#### Work to be completed
Your reply should hold the line containing "find a sequence" and every later line of the records, reproduced exactly, and no other lines.

::::

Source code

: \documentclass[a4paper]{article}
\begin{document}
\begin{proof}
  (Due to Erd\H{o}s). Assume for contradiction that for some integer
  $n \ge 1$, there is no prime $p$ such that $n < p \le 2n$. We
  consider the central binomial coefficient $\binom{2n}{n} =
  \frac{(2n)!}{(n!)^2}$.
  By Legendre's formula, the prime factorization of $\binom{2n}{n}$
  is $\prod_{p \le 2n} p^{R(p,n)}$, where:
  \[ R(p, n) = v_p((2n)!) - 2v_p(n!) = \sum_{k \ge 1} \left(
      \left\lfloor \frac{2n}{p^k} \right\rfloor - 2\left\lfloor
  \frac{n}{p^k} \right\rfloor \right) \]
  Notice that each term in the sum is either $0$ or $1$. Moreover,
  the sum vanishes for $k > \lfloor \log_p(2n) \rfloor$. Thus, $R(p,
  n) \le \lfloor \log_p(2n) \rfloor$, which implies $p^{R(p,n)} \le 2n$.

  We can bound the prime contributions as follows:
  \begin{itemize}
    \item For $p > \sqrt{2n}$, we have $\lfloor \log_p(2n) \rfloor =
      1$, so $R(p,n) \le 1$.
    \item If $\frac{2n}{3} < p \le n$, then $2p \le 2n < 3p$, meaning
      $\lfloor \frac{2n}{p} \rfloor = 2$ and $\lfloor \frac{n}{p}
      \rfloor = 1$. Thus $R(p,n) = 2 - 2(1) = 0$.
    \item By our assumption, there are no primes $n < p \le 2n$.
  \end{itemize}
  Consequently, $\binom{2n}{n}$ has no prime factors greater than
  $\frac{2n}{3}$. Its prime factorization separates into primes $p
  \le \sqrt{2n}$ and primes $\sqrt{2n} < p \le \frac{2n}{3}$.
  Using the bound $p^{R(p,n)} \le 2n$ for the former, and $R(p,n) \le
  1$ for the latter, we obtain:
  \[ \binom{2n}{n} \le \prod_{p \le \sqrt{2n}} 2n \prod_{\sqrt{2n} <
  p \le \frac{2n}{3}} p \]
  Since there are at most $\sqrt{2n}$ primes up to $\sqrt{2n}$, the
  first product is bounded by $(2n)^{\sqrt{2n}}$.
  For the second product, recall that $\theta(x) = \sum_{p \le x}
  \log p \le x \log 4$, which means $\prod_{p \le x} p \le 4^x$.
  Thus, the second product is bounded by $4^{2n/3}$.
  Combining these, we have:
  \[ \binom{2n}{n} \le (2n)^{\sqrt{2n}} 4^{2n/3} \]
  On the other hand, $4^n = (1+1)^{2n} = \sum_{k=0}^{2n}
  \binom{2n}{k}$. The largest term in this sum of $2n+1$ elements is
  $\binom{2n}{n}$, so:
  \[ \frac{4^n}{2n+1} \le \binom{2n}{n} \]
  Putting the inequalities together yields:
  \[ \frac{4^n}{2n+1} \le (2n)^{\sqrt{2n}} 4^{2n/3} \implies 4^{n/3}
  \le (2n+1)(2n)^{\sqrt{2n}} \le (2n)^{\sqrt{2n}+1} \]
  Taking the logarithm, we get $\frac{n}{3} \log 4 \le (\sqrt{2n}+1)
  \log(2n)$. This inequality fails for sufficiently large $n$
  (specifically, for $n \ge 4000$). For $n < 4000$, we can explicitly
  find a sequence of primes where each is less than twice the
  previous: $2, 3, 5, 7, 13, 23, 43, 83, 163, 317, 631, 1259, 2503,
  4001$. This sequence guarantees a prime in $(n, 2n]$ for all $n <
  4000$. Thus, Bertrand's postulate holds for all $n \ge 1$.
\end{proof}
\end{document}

::::

#### Answer
  find a sequence of primes where each is less than twice the
  previous: $2, 3, 5, 7, 13, 23, 43, 83, 163, 317, 631, 1259, 2503,
  4001$. This sequence guarantees a prime in $(n, 2n]$ for all $n <
  4000$. Thus, Bertrand's postulate holds for all $n \ge 1$.
\end{proof}
\end{document}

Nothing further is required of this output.